Comer demais ou de menos também é estratégia de poder: a criança escraviza a família impondo seus desejos e os adultos se submetem para aplacar os ataques de raiva e de birra. Há aquelas que quase nada comem em casa, mas na escola ou na casa de amigos comem de tudo. Portanto, no processo de aprender a cuidar bem de si mesmo, a nutrição consciente está sujeita aos fatores inconscientes e às estratégias de poder.
Crianças e adolescentes são influenciados pelos hábitos alimentares da família, dos amigos e do contexto social (incluindo a propaganda). Quase sempre, nas famílias de crianças obesas, muitos adultos estão acima do peso. Querem controlar o que a criança ingere, mas eles mesmos comem além da conta. São mensagens contraditórias.
Com ritmo de trabalho intenso, há adultos que argumentam que é mais prático comprar lanches empacotados, sem pensar no alto teor de açúcar e gorduras e no baixo valor nutritivo. A publicidade voltada para as crianças vistas como consumidores estimula a pressão que estas passam a exercer na família, que sente dificuldades em dizer “não” aos insistentes pedidos para comprar o que é anunciado e o que os colegas compram na cantina da escola.

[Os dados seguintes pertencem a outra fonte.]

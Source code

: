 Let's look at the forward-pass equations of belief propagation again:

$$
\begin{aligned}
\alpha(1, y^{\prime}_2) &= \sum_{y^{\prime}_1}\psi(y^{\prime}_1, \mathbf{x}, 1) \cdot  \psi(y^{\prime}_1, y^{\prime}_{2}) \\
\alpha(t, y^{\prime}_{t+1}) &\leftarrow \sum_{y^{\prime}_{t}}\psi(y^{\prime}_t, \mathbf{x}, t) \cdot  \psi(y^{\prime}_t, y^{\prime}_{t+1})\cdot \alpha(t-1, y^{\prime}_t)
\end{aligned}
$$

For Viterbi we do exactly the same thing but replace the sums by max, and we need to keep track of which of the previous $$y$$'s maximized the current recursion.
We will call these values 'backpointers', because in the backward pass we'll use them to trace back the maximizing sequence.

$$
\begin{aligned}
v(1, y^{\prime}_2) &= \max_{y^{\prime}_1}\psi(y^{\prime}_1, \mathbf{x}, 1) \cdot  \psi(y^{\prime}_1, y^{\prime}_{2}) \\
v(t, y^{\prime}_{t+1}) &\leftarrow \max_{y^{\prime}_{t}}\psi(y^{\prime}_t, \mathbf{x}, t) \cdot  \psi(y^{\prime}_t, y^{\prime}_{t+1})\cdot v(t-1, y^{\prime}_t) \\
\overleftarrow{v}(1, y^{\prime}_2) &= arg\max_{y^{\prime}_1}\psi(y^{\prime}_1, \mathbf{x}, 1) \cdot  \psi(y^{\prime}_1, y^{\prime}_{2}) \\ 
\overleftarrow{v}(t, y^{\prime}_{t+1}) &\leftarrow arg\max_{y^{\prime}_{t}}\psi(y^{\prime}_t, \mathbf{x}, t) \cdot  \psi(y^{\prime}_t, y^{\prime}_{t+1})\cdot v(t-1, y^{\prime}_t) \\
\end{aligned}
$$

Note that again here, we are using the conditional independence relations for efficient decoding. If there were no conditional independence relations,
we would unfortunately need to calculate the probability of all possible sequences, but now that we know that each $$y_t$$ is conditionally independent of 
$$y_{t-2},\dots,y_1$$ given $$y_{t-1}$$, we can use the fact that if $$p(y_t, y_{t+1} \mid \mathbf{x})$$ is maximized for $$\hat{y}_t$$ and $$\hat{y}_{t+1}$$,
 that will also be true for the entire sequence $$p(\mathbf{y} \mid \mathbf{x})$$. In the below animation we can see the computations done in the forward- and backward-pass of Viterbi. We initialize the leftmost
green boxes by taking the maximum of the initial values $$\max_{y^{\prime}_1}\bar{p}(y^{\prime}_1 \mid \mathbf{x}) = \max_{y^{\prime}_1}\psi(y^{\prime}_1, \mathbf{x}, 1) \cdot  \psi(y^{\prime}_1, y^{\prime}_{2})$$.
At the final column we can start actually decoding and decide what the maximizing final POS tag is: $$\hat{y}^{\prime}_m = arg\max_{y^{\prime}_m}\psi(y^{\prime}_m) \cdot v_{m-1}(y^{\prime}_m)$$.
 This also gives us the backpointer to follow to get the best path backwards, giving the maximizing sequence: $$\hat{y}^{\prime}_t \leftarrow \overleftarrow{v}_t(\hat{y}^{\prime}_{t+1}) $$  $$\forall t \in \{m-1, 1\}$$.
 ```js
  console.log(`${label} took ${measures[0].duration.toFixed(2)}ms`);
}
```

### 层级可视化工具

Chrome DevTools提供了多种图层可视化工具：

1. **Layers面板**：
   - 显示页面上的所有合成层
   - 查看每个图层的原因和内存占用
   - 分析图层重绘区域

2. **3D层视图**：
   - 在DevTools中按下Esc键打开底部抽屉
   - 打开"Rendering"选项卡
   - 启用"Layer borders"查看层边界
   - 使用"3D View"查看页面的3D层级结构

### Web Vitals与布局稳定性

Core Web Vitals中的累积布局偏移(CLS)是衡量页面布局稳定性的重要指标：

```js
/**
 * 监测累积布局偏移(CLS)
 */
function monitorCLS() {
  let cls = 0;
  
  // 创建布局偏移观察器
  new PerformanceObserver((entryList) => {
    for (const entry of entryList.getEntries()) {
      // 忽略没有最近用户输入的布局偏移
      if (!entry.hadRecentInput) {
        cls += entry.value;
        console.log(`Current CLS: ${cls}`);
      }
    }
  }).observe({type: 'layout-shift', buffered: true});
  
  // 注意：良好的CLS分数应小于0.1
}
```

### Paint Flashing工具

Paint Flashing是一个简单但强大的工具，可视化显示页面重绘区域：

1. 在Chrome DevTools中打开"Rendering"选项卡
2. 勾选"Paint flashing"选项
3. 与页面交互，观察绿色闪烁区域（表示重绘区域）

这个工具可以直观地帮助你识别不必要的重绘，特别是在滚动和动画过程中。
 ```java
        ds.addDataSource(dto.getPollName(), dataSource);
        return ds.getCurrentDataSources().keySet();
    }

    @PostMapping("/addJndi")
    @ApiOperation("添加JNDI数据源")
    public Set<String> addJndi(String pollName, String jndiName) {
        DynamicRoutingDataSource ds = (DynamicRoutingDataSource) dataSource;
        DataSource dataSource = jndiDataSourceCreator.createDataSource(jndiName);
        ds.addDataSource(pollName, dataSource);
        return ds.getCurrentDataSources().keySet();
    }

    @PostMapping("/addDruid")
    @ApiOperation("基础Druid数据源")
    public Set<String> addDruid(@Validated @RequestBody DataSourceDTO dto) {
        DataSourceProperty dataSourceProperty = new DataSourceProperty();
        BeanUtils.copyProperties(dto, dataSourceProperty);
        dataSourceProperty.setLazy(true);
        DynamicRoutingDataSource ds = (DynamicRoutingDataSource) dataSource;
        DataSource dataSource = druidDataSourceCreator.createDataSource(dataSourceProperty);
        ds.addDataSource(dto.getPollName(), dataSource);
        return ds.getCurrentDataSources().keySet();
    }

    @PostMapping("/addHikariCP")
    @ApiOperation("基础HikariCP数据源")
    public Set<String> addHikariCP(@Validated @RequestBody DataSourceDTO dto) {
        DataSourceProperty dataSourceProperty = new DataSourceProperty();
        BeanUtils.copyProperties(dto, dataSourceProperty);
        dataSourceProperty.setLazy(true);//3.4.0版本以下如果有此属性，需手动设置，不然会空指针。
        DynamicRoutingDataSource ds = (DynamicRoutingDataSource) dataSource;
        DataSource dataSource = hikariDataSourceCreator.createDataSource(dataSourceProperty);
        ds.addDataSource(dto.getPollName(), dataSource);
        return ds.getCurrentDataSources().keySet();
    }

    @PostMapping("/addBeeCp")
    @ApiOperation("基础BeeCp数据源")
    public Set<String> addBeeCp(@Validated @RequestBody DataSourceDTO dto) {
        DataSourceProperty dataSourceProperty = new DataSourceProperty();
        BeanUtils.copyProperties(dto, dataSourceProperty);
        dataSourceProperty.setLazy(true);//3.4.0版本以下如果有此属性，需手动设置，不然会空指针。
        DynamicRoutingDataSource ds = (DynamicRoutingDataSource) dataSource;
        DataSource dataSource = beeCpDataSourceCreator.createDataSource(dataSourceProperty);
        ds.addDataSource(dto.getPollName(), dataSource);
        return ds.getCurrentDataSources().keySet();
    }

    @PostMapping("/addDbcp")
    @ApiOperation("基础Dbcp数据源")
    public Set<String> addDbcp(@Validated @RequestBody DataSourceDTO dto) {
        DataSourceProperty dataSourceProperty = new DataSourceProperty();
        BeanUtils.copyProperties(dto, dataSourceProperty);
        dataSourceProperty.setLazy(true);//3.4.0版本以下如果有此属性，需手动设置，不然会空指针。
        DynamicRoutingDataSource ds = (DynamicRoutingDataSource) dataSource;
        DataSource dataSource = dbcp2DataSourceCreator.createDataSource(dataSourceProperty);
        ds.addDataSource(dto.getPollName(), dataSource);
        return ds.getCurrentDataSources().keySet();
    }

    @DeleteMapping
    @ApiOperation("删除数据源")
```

A parceria entre a família e a escola pode resultar em mudanças que favorecem a boa nutrição, oferecendo a possibilidade de nutrição saudável. Pequenas e progressivas mudanças no cotidiano da família (horários de refeição em conjunto, sem “telas”, conversas e tempo reservado para atividades de interesse coletivo) para criar tempo de convívio podem intensificar a nutrição afetiva, para que a comida não precise preencher outras lacunas. E leis apropriadas para coibir abusos da publicidade infantil, ao lado de um trabalho de visão crítica sobre o poder de manipulação da publicidade, que cria necessidades que não precisariam existir, são outros recursos para abrir bons caminhos para a nutrição de boa qualidade.